Finally, structural modelling of native SN and SN‐db‐short into the peptide‐binding groove of CaMKIIδ (Figure 2E,F, respectively), showed that whereas Leu17^SN^ and Val20^SN^ might form hydrophobic interactions with Phe174^CaMKII^ (Figure 2E), the two mutations Phe17^SN‐db‐short^ and Phe20^SN‐db‐short^ most probably form even more favourable hydrophobic interactions by aromatic stacking with Phe174^CaMKII^ (Figure 2F) [21]. The model predictions were validated by mutating key residues in SN‐db‐short, and subsequent ELISA analysis (Figure 2G). The L14F mutation appears favourable, providing similarly strong affinity for CaMKIIδ as SN‐db‐short, while a repulsive force from CaMKIIδ Glu97 makes the 13D mutation unfavourable.
SN‐db‐Short Does Not Bind to Calmodulin
3.3
We have previously shown that SN also binds to calmodulin (CaM) [11]. Sequestrating CaM away from CaMKIIδ could be an additional indirect means to inhibit CaMKIIδ. However, closer inspection of the SN‐db‐short sequence revealed that it lacks Leu27 in the calmodulin binding motif L(X)_6_F(X)_5_L (Figure 3A). To test whether SN‐db‐short still exhibited some CaM binding capacity, we performed a pull‐down experiment using SN‐db‐short and the CaM‐binding site in CaMKII (positive control) synthesised on cellulose membranes. Whereas recombinant CaM was pulled down with the positive control, no CaM was detected for SN‐db‐short (Figure 3B). Taken together, these data indicate that SN‐db‐short is a selective CaMKII inhibitor.
SN‐db‐short does not bind to calmodulin. (A) Schematic illustration of the calmodulin binding region in SN. The yellow box represents the calmodulin binding motif in SN. SN‐db‐short is shown in blue (amino acids 7–26). The red squares highlight the hydrophobic amino acids in the calmodulin binding motif. (B) Immunoblot analyses of CaM binding of SN‐db‐short. A peptide representing the CaM‐binding site in CaMKII was used as positive control in the pull down analysis.

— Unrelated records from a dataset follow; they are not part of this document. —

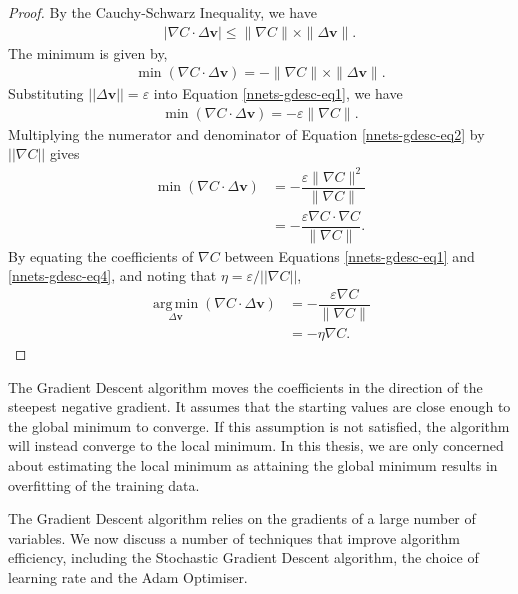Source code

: \begin{proof}
	By the Cauchy-Schwarz Inequality, we have
	\begin{align}
			|\nabla C\cdot\Delta\mathbf{v}| \le \|\nabla C\|\times\|\Delta\mathbf{v}\|.
	\end{align}
	The minimum is given by,
	\begin{align}\label{nnets-gdesc-eq1}
		\min(\nabla C\cdot\Delta\mathbf{v}) = -\|\nabla C\|\times\|\Delta\mathbf{v}\|.
	\end{align}
	Substituting $||\Delta\mathbf{v}|| = \varepsilon$ into Equation 	\eqref{nnets-gdesc-eq1}, we have
	\begin{align}\label{nnets-gdesc-eq2}
		\min(\nabla C\cdot\Delta\mathbf{v}) = -\varepsilon\|\nabla C\|.
	\end{align}
	Multiplying the numerator and denominator of Equation \eqref{nnets-gdesc-eq2} by $||\nabla C||$ gives
	\begin{align}\label{nnets-gdesc-eq3}
		\min(\nabla C\cdot\Delta\mathbf{v}) & = -\dfrac{\varepsilon\|\nabla C\|^2}{\|\nabla C\|}\\[1em]
		& = -\dfrac{\varepsilon\nabla C\cdot\nabla C}{\|\nabla C\|} \label{nnets-gdesc-eq4}.
	\end{align}
	By equating the coefficients of $\nabla C$ between Equations \eqref{nnets-gdesc-eq1} and \eqref{nnets-gdesc-eq4}, and noting that $\eta = \varepsilon / ||\nabla C||$,
	\begin{align*}
		\operatorname*{arg\,min}_{\Delta\mathbf{v}}(\nabla C\cdot\Delta\mathbf{v}) & = -\dfrac{\varepsilon\nabla C}{\|\nabla C\|} \\
		& = -\eta\nabla C.
	\end{align*}	
\end{proof}

The Gradient Descent algorithm moves the coefficients in the direction of the steepest negative gradient. It assumes that the starting values are close enough to the global minimum to converge. If this assumption is not satisfied, the algorithm will instead converge to the local minimum. In this thesis, we are only concerned about estimating the local minimum as attaining the global minimum results in overfitting of the training data.

The Gradient Descent algorithm relies on the gradients of a large number of variables. We now discuss a number of techniques that improve algorithm efficiency, including the Stochastic Gradient Descent algorithm, the choice of learning rate and the Adam Optimiser.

SN‐db‐Short Is Able to Internalise Into Adult Rat Cardiomyocytes
3.4
Native SN has previously been shown to be able to internalise into cardiomyocytes [11]. To study whether the shorter and double mutated SN‐db‐short peptide still exhibited internalisation capacity, FITC‐conjugated SN‐db‐short was incubated with adult rat cardiomyocytes at a concentration of 15 μM for 2 h. Confocal microscopy analysis confirmed that FITC‐labelled SN‐db‐short internalised into rat cardiomyocytes to a similar extent as FITC‐labelled SN, with the internalised peptide visible as localised bright spots that were absent in untreated cells (Figure 4A).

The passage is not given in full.